ACIM model in rotor fixed reference frame

In case of a direct torque control we can use the rotor fixed frame, which means that the $\omega_\gamma=0$. In this case we can describe the motor with the following equations(you can find the deduction under the following link)
$$\begin{bmatrix} u_{sd} \\ u_{sq} \end{bmatrix}=R_r \begin{bmatrix} i_{sd} \\ i_{sq} \end{bmatrix} +\frac{d}{dt}\begin{bmatrix} \psi_{sd} \\ \psi_{sq} \end{bmatrix}\tag{1}$$
$$\begin{bmatrix} u_{rd} \\ u_{rq} \end{bmatrix}=R_r \begin{bmatrix} i_{rd} \\ i_{rq} \end{bmatrix} +\frac{d}{dt}\begin{bmatrix} \psi_{rd} \\ \psi_{rq} \end{bmatrix}+\omega_r\begin{bmatrix} \psi_{rd} \\ -\psi_{rq} \end{bmatrix}\tag{2}$$
The motor torque can be expressed the rotor flux magnitude $\psi_r$ and stator current component $i_s$
$$T_e =  \frac{3p L_m}{2 L_r}\left(\psi_{rd}i_{sq}-\psi_{rq}i_{sd}\right)\tag{3}$$
and the flux equations are the following
$$\begin{bmatrix}\psi_{sd} \\ \psi_{sq}\end{bmatrix}=L_s\begin{bmatrix}i_{sd} \\ i_{sq} \end{bmatrix}+L_m\begin{bmatrix}i_{rd} \\ i_{rq} \end{bmatrix}\tag{4}$$
$$\begin{bmatrix}\psi_{rd} \\ \psi_{rq}\end{bmatrix}=L_m\begin{bmatrix}i_{sd} \\ i_{sq} \end{bmatrix}+L_r\begin{bmatrix}i_{rd} \\ i_{rq} \end{bmatrix}\tag{5}$$
I would like to estimate the rotor fluxes and the electrical motor speed $\omega_r$. In this case there are five state variables $ $$\begin{bmatrix}i_{sd} & i_{sq} & \psi_{rd} & \psi_{rq} & \omega_r \end{bmatrix}$$ $, to get the state variables we have to make a few arithmetic operations.

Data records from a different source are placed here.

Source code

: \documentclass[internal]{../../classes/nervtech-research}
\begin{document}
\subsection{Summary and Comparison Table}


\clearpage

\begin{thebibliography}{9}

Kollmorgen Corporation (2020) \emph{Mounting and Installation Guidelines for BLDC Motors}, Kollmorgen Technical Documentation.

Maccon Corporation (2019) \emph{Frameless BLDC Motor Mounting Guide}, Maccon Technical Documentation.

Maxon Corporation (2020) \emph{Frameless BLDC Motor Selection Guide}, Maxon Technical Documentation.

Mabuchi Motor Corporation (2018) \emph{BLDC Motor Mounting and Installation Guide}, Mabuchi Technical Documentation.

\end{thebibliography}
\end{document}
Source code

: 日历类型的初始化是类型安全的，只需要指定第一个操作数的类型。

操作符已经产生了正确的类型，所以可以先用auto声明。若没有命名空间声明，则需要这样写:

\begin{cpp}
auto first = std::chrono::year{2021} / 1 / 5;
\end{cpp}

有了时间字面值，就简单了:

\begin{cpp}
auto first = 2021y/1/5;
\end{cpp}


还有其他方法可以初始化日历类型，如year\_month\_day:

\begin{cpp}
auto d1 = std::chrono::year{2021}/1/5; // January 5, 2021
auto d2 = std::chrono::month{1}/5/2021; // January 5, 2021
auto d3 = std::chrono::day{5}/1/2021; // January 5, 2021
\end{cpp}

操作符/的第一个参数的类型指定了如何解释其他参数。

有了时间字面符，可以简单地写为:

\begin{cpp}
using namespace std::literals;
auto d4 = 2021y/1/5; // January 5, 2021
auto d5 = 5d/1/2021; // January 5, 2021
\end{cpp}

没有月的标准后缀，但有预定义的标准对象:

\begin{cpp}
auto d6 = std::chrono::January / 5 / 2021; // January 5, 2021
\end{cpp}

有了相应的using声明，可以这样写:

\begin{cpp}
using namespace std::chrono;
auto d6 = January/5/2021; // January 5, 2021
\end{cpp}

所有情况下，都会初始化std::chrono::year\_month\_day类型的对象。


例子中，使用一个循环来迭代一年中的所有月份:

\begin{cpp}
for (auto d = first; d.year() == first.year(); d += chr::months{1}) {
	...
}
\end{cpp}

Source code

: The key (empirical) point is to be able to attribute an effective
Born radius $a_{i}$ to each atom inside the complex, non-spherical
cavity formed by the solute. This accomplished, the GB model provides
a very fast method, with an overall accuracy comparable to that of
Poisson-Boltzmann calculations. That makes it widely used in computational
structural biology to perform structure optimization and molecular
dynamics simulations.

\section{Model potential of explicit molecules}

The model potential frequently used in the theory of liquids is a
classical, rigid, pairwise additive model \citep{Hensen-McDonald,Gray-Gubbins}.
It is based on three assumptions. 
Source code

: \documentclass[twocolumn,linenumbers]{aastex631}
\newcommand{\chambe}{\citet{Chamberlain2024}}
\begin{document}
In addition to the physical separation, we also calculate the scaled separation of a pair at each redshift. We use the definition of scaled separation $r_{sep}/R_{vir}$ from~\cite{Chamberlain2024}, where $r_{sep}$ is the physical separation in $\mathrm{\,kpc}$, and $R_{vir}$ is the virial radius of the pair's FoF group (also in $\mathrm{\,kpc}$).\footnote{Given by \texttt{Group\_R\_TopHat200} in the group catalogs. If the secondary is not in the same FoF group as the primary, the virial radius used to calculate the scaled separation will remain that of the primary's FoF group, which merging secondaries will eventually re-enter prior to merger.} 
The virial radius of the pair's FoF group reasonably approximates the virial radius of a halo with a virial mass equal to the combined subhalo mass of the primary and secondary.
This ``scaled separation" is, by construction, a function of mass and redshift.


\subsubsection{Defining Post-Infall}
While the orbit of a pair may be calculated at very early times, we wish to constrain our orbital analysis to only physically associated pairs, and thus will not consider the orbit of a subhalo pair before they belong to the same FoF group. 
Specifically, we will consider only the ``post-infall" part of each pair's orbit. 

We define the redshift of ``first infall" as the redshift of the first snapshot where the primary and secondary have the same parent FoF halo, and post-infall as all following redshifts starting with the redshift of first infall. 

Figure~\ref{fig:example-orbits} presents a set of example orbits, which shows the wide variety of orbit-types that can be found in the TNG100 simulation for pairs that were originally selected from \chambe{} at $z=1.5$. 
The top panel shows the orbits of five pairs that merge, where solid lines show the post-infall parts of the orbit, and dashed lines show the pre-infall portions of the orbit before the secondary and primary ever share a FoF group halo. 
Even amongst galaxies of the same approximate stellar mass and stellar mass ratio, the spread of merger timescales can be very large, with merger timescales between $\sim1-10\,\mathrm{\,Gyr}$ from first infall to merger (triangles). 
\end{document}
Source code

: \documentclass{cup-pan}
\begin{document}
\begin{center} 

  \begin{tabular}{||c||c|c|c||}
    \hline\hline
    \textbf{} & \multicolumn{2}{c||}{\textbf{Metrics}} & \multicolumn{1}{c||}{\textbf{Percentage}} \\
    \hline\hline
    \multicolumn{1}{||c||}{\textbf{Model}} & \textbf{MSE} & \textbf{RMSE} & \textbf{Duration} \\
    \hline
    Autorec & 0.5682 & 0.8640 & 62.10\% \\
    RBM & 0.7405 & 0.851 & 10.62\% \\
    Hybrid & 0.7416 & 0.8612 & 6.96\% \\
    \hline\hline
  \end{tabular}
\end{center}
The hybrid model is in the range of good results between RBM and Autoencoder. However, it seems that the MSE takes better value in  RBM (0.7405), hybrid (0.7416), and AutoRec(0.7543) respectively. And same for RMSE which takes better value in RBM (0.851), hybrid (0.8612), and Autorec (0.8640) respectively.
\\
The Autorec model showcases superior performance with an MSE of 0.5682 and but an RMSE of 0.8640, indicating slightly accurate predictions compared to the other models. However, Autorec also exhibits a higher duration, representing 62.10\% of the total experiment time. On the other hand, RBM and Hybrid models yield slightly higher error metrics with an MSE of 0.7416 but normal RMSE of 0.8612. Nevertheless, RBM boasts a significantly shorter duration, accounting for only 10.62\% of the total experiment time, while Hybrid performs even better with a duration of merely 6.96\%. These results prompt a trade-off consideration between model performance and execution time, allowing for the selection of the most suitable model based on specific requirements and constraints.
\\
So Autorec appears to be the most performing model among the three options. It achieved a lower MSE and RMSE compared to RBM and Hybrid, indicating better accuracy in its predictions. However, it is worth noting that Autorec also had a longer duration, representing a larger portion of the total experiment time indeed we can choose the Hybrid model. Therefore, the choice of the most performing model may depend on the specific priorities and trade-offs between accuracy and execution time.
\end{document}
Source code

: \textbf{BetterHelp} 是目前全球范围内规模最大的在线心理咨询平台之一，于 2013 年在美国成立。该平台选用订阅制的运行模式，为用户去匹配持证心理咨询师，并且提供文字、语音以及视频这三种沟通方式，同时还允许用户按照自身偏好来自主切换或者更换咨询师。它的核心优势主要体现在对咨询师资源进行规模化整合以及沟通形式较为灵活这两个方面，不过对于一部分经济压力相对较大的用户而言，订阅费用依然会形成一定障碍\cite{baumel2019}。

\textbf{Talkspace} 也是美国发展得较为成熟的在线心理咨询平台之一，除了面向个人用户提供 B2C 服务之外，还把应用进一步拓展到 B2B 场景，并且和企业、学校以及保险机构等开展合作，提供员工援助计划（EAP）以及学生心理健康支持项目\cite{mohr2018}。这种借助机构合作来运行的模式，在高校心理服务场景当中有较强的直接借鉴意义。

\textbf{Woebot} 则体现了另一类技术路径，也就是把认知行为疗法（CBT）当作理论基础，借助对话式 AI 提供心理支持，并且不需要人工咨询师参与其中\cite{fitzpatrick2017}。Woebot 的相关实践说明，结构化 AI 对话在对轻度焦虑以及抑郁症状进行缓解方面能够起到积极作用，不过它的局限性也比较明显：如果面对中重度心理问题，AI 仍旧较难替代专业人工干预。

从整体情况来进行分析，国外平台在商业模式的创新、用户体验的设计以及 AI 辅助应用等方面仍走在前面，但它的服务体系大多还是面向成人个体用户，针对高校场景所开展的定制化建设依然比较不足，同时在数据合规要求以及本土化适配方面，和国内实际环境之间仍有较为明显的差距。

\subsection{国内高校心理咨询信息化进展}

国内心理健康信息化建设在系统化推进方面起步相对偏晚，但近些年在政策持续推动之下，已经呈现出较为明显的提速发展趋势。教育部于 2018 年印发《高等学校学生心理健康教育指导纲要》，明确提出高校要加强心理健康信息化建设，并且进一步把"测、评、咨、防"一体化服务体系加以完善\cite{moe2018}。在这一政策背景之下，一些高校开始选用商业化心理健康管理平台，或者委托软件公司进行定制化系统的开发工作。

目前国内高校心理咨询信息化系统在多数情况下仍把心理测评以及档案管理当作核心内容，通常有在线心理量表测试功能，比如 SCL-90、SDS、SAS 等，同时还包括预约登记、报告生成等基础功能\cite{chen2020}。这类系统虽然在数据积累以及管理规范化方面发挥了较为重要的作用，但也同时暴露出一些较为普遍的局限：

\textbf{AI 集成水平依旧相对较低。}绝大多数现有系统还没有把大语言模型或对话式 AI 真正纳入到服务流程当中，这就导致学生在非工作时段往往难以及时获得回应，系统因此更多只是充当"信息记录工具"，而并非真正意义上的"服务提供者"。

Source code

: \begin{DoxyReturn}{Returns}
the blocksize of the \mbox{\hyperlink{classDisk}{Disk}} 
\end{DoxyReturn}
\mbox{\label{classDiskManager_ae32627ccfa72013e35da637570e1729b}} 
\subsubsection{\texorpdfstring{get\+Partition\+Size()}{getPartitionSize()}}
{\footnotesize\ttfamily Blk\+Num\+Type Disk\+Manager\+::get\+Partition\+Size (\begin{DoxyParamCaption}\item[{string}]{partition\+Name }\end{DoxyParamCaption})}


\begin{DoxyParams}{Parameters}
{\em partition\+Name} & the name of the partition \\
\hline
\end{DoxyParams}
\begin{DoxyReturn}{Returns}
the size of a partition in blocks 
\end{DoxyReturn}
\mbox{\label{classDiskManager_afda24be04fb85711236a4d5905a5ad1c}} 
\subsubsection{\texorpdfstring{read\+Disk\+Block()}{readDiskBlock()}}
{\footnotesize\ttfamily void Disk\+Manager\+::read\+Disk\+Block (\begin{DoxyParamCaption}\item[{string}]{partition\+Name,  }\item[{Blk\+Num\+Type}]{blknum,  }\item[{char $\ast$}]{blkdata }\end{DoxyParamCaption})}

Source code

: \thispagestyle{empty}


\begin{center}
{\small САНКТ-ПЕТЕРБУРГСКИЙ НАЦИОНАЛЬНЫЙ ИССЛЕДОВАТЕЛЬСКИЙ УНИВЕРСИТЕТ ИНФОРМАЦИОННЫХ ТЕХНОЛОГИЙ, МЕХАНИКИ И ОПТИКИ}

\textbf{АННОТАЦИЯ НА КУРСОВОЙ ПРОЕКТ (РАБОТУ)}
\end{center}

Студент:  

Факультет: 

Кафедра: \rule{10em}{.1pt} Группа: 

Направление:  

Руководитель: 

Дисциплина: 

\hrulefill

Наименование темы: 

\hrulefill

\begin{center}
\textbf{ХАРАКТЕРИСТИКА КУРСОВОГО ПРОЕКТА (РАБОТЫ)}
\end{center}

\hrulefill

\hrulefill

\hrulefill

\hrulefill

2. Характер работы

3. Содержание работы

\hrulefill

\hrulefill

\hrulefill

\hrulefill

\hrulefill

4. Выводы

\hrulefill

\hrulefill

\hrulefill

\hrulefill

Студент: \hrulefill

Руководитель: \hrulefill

We would like to get the flux equations, after sorting the $2^{nd}$ equation we will end up with the following
$$\frac{d}{dt}\begin{bmatrix} \psi_{rd} \\ \psi_{rq} \end{bmatrix} = - R_r \begin{bmatrix} i_{rd} \\ i_{rq} \end{bmatrix} - \omega_r\begin{bmatrix} \psi_{rd} \\ -\psi_{rq} \end{bmatrix}+\begin{bmatrix} u_{rd} \\ u_{rq} \end{bmatrix}\tag{6}$$
We can't measure the rotor currents, but we can express the rotor currents using the $5^{th}$ equations.
$$\begin{bmatrix}i_{rd} \\ i_{rq} \end{bmatrix}=\frac{1}{L_r}\begin{bmatrix}\psi_{rd} \\ \psi_{rq}\end{bmatrix}-\frac{L_m}{L_r}\begin{bmatrix}i_{sd} \\ i_{sq} \end{bmatrix}\tag{7}$$
Replacing the rotor currents in the $6^{th}$ expression we will get the rotor flux equations
$$\frac{d}{dt} \begin{bmatrix} \psi_{rd} \\ \psi_{rq} \end{bmatrix} = -R_r \left(\frac{1}{L_r} \begin{bmatrix}\psi_{rd} \\ \psi_{rq} \end{bmatrix}-\frac{L_m}{L_r} \begin{bmatrix}i_{sd} \\ i_{sq} \end{bmatrix}\right) - \omega_r \begin{bmatrix} \psi_{rd} \\ -\psi_{rq} \end{bmatrix}$$ $$\frac{d}{dt} \begin{bmatrix} \psi_{rd} \\ \psi_{rq} \end{bmatrix} = \frac{L_m}{\tau_r} \begin{bmatrix}i_{sd} \\ i_{sq} \end{bmatrix} + \begin{bmatrix} -\frac{1}{\tau_r} & -\omega_r \\ \omega_r & -\frac{1}{\tau_r} \end{bmatrix} \begin{bmatrix} \psi_{rd} \\ -\psi_{rq} \end{bmatrix}\tag{8}$$
After those arithmetic operation we got the rotor's flux equations, to get the stator's current equations we replace the $1^{st}$ equation's stator fluxes using the $4^{th}$ expressions, also we have to replace in the $4^{th}$ expression the rotor currents, by using the $7^{th}$ equations.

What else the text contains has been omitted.